Friday, 21 June 2013

MAT: Memorize This


Ah yes, the debate about memorizing concepts versus enduring understanding. I've had opinions about that for a while. There even seems to be immediate relevance on Twitter (hi @PaiMath!), so I'll spill this out into a post for you, the reader, to think about. Even though I should be marking papers.


ARGUMENTS AGAINST MEMORIZING

1) IT'S UNNECESSARY. This is valid. For many reasons. The primary one being Google. But yes, why should I have to memorize the times tables when I have a calculator sitting right in front of me??

Here's the thing. It takes time to punch something into a search engine, or a calculator. "Sure!", you counter, "all of three seconds!" Consider that a student will need to multiply numbers many times over the course of a week. Let's conservatively say 10 times. 10x40 weeks means 400 times in a year. Which is 1200 seconds. Which is 20 minutes of your life WASTED to verify "4 times 3 is 12".

Why does the student not just know that after the 20th time? Alternatively, maybe they DO, but it's become so rote, so ingrained to just "punch it in", that they'll do it even though they're pretty sure they know the answer! By not memorizing, we're making people second guess themselves - if they were even bothering to think in the first place.


There's also this problem.

2) DIFFERENTIATION. Also valid. There isn't only one way to solve a problem, and we should be able to learn how to attack something from different angles. As long as we're right in the end, who cares what algorithm we use to get there, right?

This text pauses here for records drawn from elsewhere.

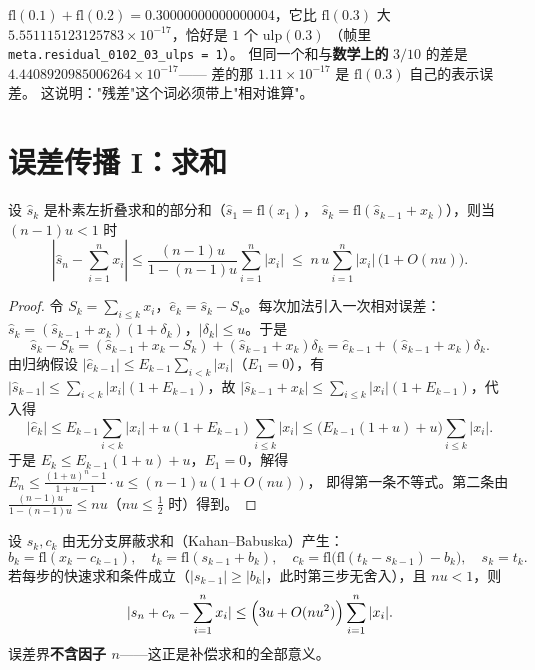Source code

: \begin{remark}[$0.1+0.2$ 落在这个网格的哪里]
$\mathrm{fl}(0.1)+\mathrm{fl}(0.2)=0.30000000000000004$，它比 $\mathrm{fl}(0.3)$ 大
$5.551115123125783\times10^{-17}$，恰好是 $1$ 个 $\mathrm{ulp}(0.3)$
（帧里 \texttt{meta.residual\_0102\_03\_ulps = 1}）。
但同一个和与\textbf{数学上的} $3/10$ 的差是 $4.4408920985006264\times10^{-17}$——
差的那 $1.11\times10^{-17}$ 是 $\mathrm{fl}(0.3)$ 自己的表示误差。
这说明："残差"这个词必须带上"相对谁算"。
\end{remark}

\section{误差传播 I：求和}

\begin{theorem}
\label{thm:wilkinson}
设 $\hat s_k$ 是朴素左折叠求和的部分和（$\hat s_1=\mathrm{fl}(x_1)$，
$\hat s_k=\mathrm{fl}(\hat s_{k-1}+x_k)$），则当 $(n-1)u<1$ 时
\[
  \left|\hat s_n-\sum_{i=1}^{n}x_i\right|\le\frac{(n-1)u}{1-(n-1)u}\sum_{i=1}^{n}|x_i|
  \;\le\;n\,u\sum_{i=1}^{n}|x_i|\,\bigl(1+O(nu)\bigr).
\]
\end{theorem}

\begin{proof}
令 $S_k=\sum_{i\le k}x_i$，$\hat e_k=\hat s_k-S_k$。每次加法引入一次相对误差：
$\hat s_k=(\hat s_{k-1}+x_k)(1+\delta_k)$，$|\delta_k|\le u$。于是
\[
  \hat s_k-S_k=(\hat s_{k-1}+x_k-S_k)+(\hat s_{k-1}+x_k)\delta_k
  =\hat e_{k-1}+(\hat s_{k-1}+x_k)\delta_k .
\]
由归纳假设 $|\hat e_{k-1}|\le E_{k-1}\sum_{i<k}|x_i|$（$E_1=0$），有
$|\hat s_{k-1}|\le\sum_{i<k}|x_i|(1+E_{k-1})$，故
$|\hat s_{k-1}+x_k|\le\sum_{i\le k}|x_i|(1+E_{k-1})$，代入得
\[
  |\hat e_k|\le E_{k-1}\sum_{i<k}|x_i|+u(1+E_{k-1})\sum_{i\le k}|x_i|
  \le\bigl(E_{k-1}(1+u)+u\bigr)\sum_{i\le k}|x_i|.
\]
于是 $E_k\le E_{k-1}(1+u)+u$，$E_1=0$，解得 $E_n\le\frac{(1+u)^n-1}{1+u-1}\cdot u\le(n-1)u(1+O(nu))$，
即得第一条不等式。第二条由 $\frac{(n-1)u}{1-(n-1)u}\le nu$（$nu\le\tfrac12$ 时）得到。
\end{proof}

\begin{theorem}[补偿求和的误差界]
\label{thm:kahan}
设 $s_k,c_k$ 由无分支屏蔽求和（Kahan--Babuska）产生：
\[
  b_k=\mathrm{fl}(x_k-c_{k-1}),\quad t_k=\mathrm{fl}(s_{k-1}+b_k),\quad
  c_k=\mathrm{fl}\bigl(\mathrm{fl}(t_k-s_{k-1})-b_k\bigr),\quad s_k=t_k .
\]
若每步的快速求和条件成立（$|s_{k-1}|\ge|b_k|$，此时第三步无舍入），且 $nu<1$，则
\[
  |s_n+c_n-\sum_{i=1}^n x_i|\le\Bigl(3u+O(nu^2)\Bigr)\sum_{i=1}^n|x_i| .
\]
误差界\textbf{不含因子 $n$}——这正是补偿求和的全部意义。
\end{theorem}

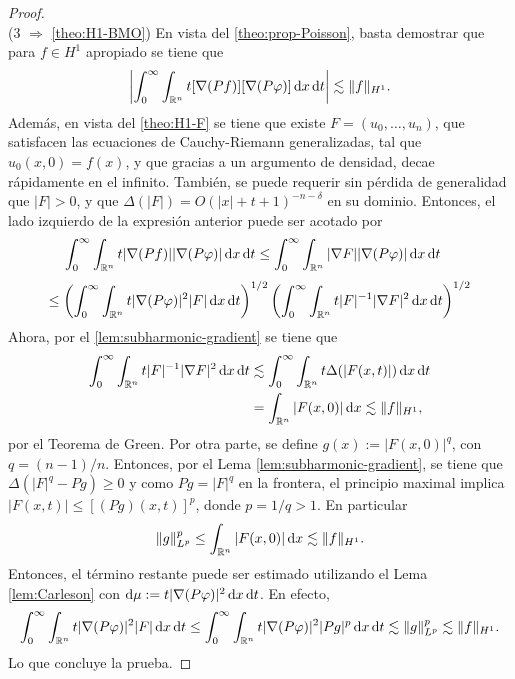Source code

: \begin{proof}
\begin{equation*}
	\end{equation*}
	(3 $\Rightarrow$ \cref{theo:H1-BMO}) En vista del \cref{theo:prop-Poisson}, basta demostrar que para $f\in H^1$ apropiado se tiene que 
	\begin{equation*}
		\left| \int_0^\infty \int_{\mathbb{R}^n} t[\nabla(Pf)][\nabla(P\varphi)]\mathop{}\!\mathrm{d} x \mathop{}\!\mathrm{d} t
		\right| \lesssim \|f\|_{H^1}.
	\end{equation*}
	Además, en vista del \cref{theo:H1-F} se tiene que existe $F=(u_0,\ldots, u_n)$, que satisfacen las ecuaciones de Cauchy-Riemann generalizadas, tal que $u_0(x, 0)=f(x)$, y que gracias a un argumento de densidad, decae rápidamente en el infinito. También, se puede requerir sin pérdida de generalidad que $|F|>0$, y que $\Delta(|F|) = O(|x|+t+1)^{-n-\delta}$ en su dominio. Entonces, el lado izquierdo de la expresión anterior puede ser acotado por 
	\begin{align*}
		\int_0^\infty \int_{\mathbb{R}^n} t|\nabla(Pf)||\nabla(P\varphi)|\mathop{}\!\mathrm{d} x \mathop{}\!\mathrm{d} t & \leq\int_0^\infty \int_{\mathbb{R}^n}  |\nabla F||\nabla(P\varphi)|\mathop{}\!\mathrm{d} x\mathop{}\!\mathrm{d} t
	\end{align*}
	\begin{equation*}
		\leq \left( \int_0^\infty \int_{\mathbb{R}^n} t|\nabla(P\varphi)|^2|F| \mathop{}\!\mathrm{d} x \mathop{}\!\mathrm{d} t
		\right)^{1/2}\left(\int_0^\infty \int_{\mathbb{R}^n}  t|F|^{-1}|\nabla F|^2 \mathop{}\!\mathrm{d} x \mathop{}\!\mathrm{d} t
		\right)^{1/2}
	\end{equation*}
	Ahora, por el \cref{lem:subharmonic-gradient} se tiene que
	\begin{align*}
		\int_0^\infty\int_{\mathbb{R}^n} t|F|^{-1}|\nabla F|^2 \mathop{}\!\mathrm{d} x \mathop{}\!\mathrm{d} t & \lesssim
		\int_0^\infty\int_{\mathbb{R}^n} t\Delta(|F(x, t)|) \mathop{}\!\mathrm{d} x \mathop{}\!\mathrm{d} t \\
		& = \int_{\mathbb{R}^n} |F(x, 0)| \mathop{}\!\mathrm{d} x \lesssim \|f\|_{H^1},
	\end{align*}
	por el Teorema de Green. Por otra parte, se define $g(x):=|F(x, 0)|^q$, con $q=(n-1)/n$. Entonces, por el Lema \ref{lem:subharmonic-gradient}, se tiene que $\Delta(|F|^q - Pg)\geq 0$ y como $Pg = |F|^q$ en la frontera, el principio maximal implica $|F(x, t)| \leq [(Pg)(x, t)]^p$, donde $p=1/q>1$. En particular
	\begin{equation*}
		\|g\|_{L^p}^p \leq \int_{\mathbb{R}^n}|F(x, 0)|\mathop{}\!\mathrm{d} x \lesssim \|f\|_{H^1}.
	\end{equation*}
	Entonces, el término restante puede ser estimado utilizando el Lema \ref{lem:Carleson} con $\mathop{}\!\mathrm{d}\mu := t|\nabla(P\varphi)|^2 \mathop{}\!\mathrm{d} x \mathop{}\!\mathrm{d} t$. En efecto,
	\begin{equation*}
		\int_0^\infty \int_{\mathbb{R}^n} t|\nabla(P\varphi)|^2|F| \mathop{}\!\mathrm{d} x \mathop{}\!\mathrm{d} t \leq \int_0^\infty \int_{\mathbb{R}^n} t|\nabla(P\varphi)|^2|Pg|^p \mathop{}\!\mathrm{d} x \mathop{}\!\mathrm{d} t \lesssim \|g\|_{L^p}^p \lesssim \|f\|_{H^1}.
	\end{equation*}
	Lo que concluye la prueba.
\end{proof}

Counterpoint. To find the vertex of a parabola, there are a bunch of methods, including graphing, completing the square, and partial factoring. So who cares, right? Jump to the following year - you need to change to standard form for a conic. So just complete the square... what do you MEAN you don't know how to complete the square?!

In Grade 10, we built this wonderful second floor, and all the students designed their own floor plans. And it was awesome. But now we're making the third floor, and some of those plans are MISSING a supporting wall. That's a building code violation! "But," comes the protest, "I don't NEED that wall!" Not if you were done building, no, but you're still going.

For those who don't know conics, consider simply comparing two fractions. Standard practice is to use a common denominator. Conventional wisdom is that a common numerator works just as well. Let's move along to adding fractions. How exactly does a common numerator help here?

SIDEBAR: I think this 'differentiation' is what's causing education "gaps" from year to year. It's not that the material WASN'T taught, it's that something that turned out to be rather key wasn't emphasized. Why? Well, teachers aren't psychic, students are forgetful... and no one had to memorize it.

(Disclaimer: Ontario high schools don't teach conics any more. So the above metaphor may be equal parts invalid and ironic.)

3) IT'S TEDIOUS AND BORING. Not to mention probably a bit painful too. Nothing sucks the joy out of anything faster than having to simply memorize a bunch of mathematical facts - for apparently no reason.


Don't you know your history??
Yet there's that old saying, "Those who cannot remember the past are condemned to repeat it". (George Santayana, often paraphrased as 'those who do not read history are doomed to repeat it'.) It applies here. Because if you don't remember "how to multiply by 4", that's 20 minutes of your life gone, per year, which probably amounts to at least a couple hours through twelve years of school - and we're not even getting to using math when shopping at the grocery store.

Sometimes, a little tedium is necessary. Again with proverbs, "Short term pain for long term gain". If you memorize the algorithm for completing the square NOW, you will find things a lot easier down the road! Trouble is, humans are notoriously BAD at helping out their future selves; case in point, a teacher blogging instead of doing their marking.

4) NO LEARNING IS OCCURRING. So true. Machines memorize stuff! Shouldn't we be better than that?

Yes, yes, we should.

...

Honestly, I don't have a good counterpoint this time. Aside from the fact that you are learning something - you're learning how to memorize. There's something to that, given all the damn passwords our machines require of us these days.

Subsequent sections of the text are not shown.